Department of Homeland Security (DHS) acting Secretary Kevin McAleenan speaks during a news conference in Washington, Friday, June 28, 2019. (AP Photo/Carolyn Kaster)

Acting Secretary Kevin K. McAleenan of the U.S. Department of Homeland Security announced Tuesday a new designation for expedited deportation that “applies to certain aliens encountered anywhere in the country within two years of illegal entry,” according to a news release.

McAleenan announced the new designation will help the ongoing “humanitarian crisis” along the U.S.-Mexico border.

(Read the new designation here.)

Since the beginning of the year, Central American families — mostly from El Salvador, Guatemala, and Honduras — have been arriving at ports of entry along the U.S.-Mexico border. Most seek asylum.

DHS officials say these large groups and the overcrowding created by their arrival left U.S. Border Patrol agents, in addition to Customs and Border Protection, executing more menial tasks while they process them, leaving the border unguarded and less safe.

The new designation is designed to “allow DHS to more quickly remove certain aliens encountered in the interior.”

This is part of the agency’s efforts to alleviate “some of the burden and capacity issues” currently faced by DHS and the Department of Justice, the release read.

“The new designation adds one more tool for DHS — utilizing specific authority from Congress — to confront the ongoing security and humanitarian crisis on the southwest border and throughout the country,” McAleenan stated in the release. “We are past the breaking point and must take all appropriate action to enforce the law, along the U.S. borders and within the country’s interior.

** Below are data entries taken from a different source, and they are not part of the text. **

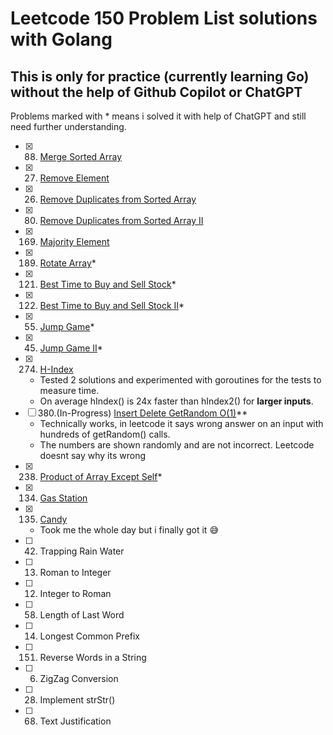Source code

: # Leetcode 150 Problem List solutions with Golang

## This is only for practice (currently learning Go) without the help of Github Copilot or ChatGPT

Problems marked with \* means i solved it with help of ChatGPT and still need further understanding.

- [x] 88. [Merge Sorted Array](/mergeSortedArray.go)
- [x] 27. [Remove Element](/removeElement.go)
- [x] 26. [Remove Duplicates from Sorted Array](/removeDupes.go)
- [x] 80. [Remove Duplicates from Sorted Array II](/removeDupes2.go)
- [x] 169. [Majority Element](/majorityElement.go)
- [x] 189. [Rotate Array](/rotateArray.go)\*
- [x] 121. [Best Time to Buy and Sell Stock](/maxProfit.go)\*
- [x] 122. [Best Time to Buy and Sell Stock II](/maxProfit2.go)\*
- [x] 55. [Jump Game](/jumpGame.go)\*
- [x] 45. [Jump Game II](/jumpGame2.go)\*
- [x] 274. [H-Index](/hIndex.go)
  - Tested 2 solutions and experimented with goroutines for the tests to measure time.
  - On average hIndex() is 24x faster than hIndex2() for **larger inputs**.
- [ ] 380.(In-Progress) [Insert Delete GetRandom O(1)](/randomizedSet.go)\*\*
  - Technically works, in leetcode it says wrong answer on an input with hundreds of getRandom() calls.
  - The numbers are shown randomly and are not incorrect. Leetcode doesnt say why its wrong
- [x] 238. [Product of Array Except Self](/productExceptSelf.go)\*
- [x] 134. [Gas Station](/canCompleteCircuit.go)
- [x] 135. [Candy](/candy.go)
  - Took me the whole day but i finally got it 😅
- [ ] 42. Trapping Rain Water
- [ ] 13. Roman to Integer
- [ ] 12. Integer to Roman
- [ ] 58. Length of Last Word
- [ ] 14. Longest Common Prefix
- [ ] 151. Reverse Words in a String
- [ ] 6. ZigZag Conversion
- [ ] 28. Implement strStr()
- [ ] 68. Text Justification
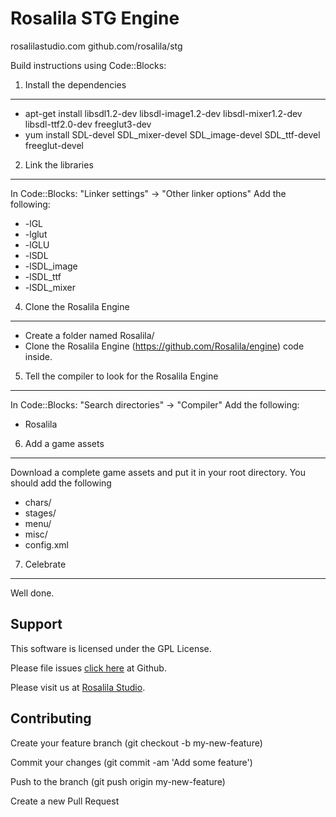 Rosalila STG Engine
===================
rosalilastudio.com
github.com/rosalila/stg


Build instructions using Code::Blocks:

1. Install the dependencies
---------------------------
* apt-get install libsdl1.2-dev libsdl-image1.2-dev libsdl-mixer1.2-dev libsdl-ttf2.0-dev freeglut3-dev
* yum install SDL-devel SDL_mixer-devel SDL_image-devel SDL_ttf-devel freeglut-devel 

2. Link the libraries
---------------------
In Code::Blocks: "Linker settings" -> "Other linker options"
Add the following:
*   -lGL
*   -lglut
*   -lGLU
*   -lSDL
*   -lSDL_image
*   -lSDL_ttf
*   -lSDL_mixer

4. Clone the Rosalila Engine
----------------------------
*   Create a folder named Rosalila/
*   Clone the Rosalila Engine (https://github.com/Rosalila/engine) code inside.
 
5. Tell the compiler to look for the Rosalila Engine
----------------------------------------------------
In Code::Blocks: "Search directories" -> "Compiler"
Add the following:
*   Rosalila

6. Add a game assets
--------------------
Download a complete game assets and put it in your root directory.
You should add the following
*   chars/
*   stages/
*   menu/
*   misc/
*   config.xml

7. Celebrate
------------
Well done.

Support
--------------------
This software is licensed under the GPL License.

Please file issues [click here] at Github. 

Please visit us at [Rosalila Studio].

[Rosalila Studio]:http://www.rosalilastudio.com/
[click here]:https://github.com/Rosalila/STG/issues

Contributing
--------------------

Create your feature branch (git checkout -b my-new-feature)

Commit your changes (git commit -am 'Add some feature')

Push to the branch (git push origin my-new-feature)

Create a new Pull Request
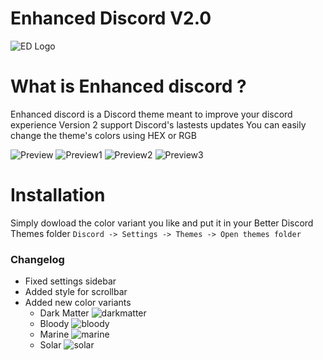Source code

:# Enhanced Discord V2.0
![ED Logo](https://image.ibb.co/jOJch8/ed_logo.png)

# What is Enhanced discord ?
Enhanced discord is a Discord theme meant to improve your discord experience
Version 2 support Discord's lastests updates
You can easily change the theme's colors using HEX or RGB

![Preview](https://i.imgur.com/H2DXbDA.png)
![Preview1](https://preview.ibb.co/fcQCFT/comparaison1.jpg)
![Preview2](https://preview.ibb.co/cV2g9o/comparaison2.jpg)
![Preview3](https://preview.ibb.co/eeng9o/comparaison3.jpg)

# Installation
Simply dowload the color variant you like and put it in your Better Discord Themes folder
`Discord -> Settings -> Themes -> Open themes folder`


### Changelog

* Fixed settings sidebar
* Added style for scrollbar
* Added new color variants
  * Dark Matter
  ![darkmatter](https://preview.ibb.co/mcmuvT/darkmatter.jpg)
  * Bloody
  ![bloody](https://preview.ibb.co/c8fb9o/bloody.jpg)
  * Marine
  ![marine](https://preview.ibb.co/jNv9Uo/marine.jpg)
  * Solar
  ![solar](https://preview.ibb.co/cAyUUo/solar.jpg)
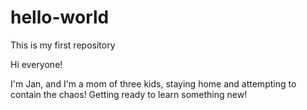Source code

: # hello-world
This is my first repository

Hi everyone!

I'm Jan, and I'm a mom of three kids, staying home and attempting to contain the chaos! Getting ready to learn something new!
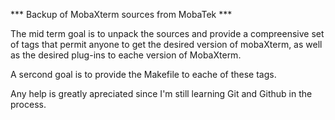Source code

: *** Backup of MobaXterm sources from MobaTek ***

The mid term goal is to unpack the sources and provide a compreensive set of tags that permit anyone to get the desired version of mobaXterm, as well as the desired plug-ins to eache version of MobaXterm.

A sercond goal is to provide the Makefile to eache of these tags.

Any help is greatly apreciated since I'm still learning Git and Github in the process.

“This designation makes it clear that if you have no legal right to be here, we will remove you.”

The release goes on to cite the “Immigration and Nationality Act” as the law established in 1996 that gives McAleenan “sole and unreviewable discretion” to designate certain undocumented immigrants as subject to expedited removal.

According to DHS, the authority has been used before, including in 2002, when an expedited notice was applied to “certain aliens encountered anywhere in the United States for up to two years after arrival by sea.”

“The new designation is separate from, but complements, a 2004 designation that applies to aliens encountered within 14 days of entry and within 100 miles of the border,” the release stated.

Unaccompanied children who are undocumented — a large segment of those arriving at the U.S.-Mexico border seeking asylum — are not subject to expedited removal under the new or any previous designation.

“Additionally, any alien who indicates an intention to apply for asylum or expresses a fear of persecution, of torture, or of returning to his or her country, will be referred for an interview with an asylum officer,” the release read.

In line with what has been consistent with the agency’s stance on the reasons for the “crisis,” McAleenan calls for lawmakers to act and address what has been referred to as “loopholes” in the immigration system.

“Congress must address the vulnerabilities in our legal framework. In the meantime, the Department must utilize the tools expressly provided by Congress to continue confronting the crisis,” the release read.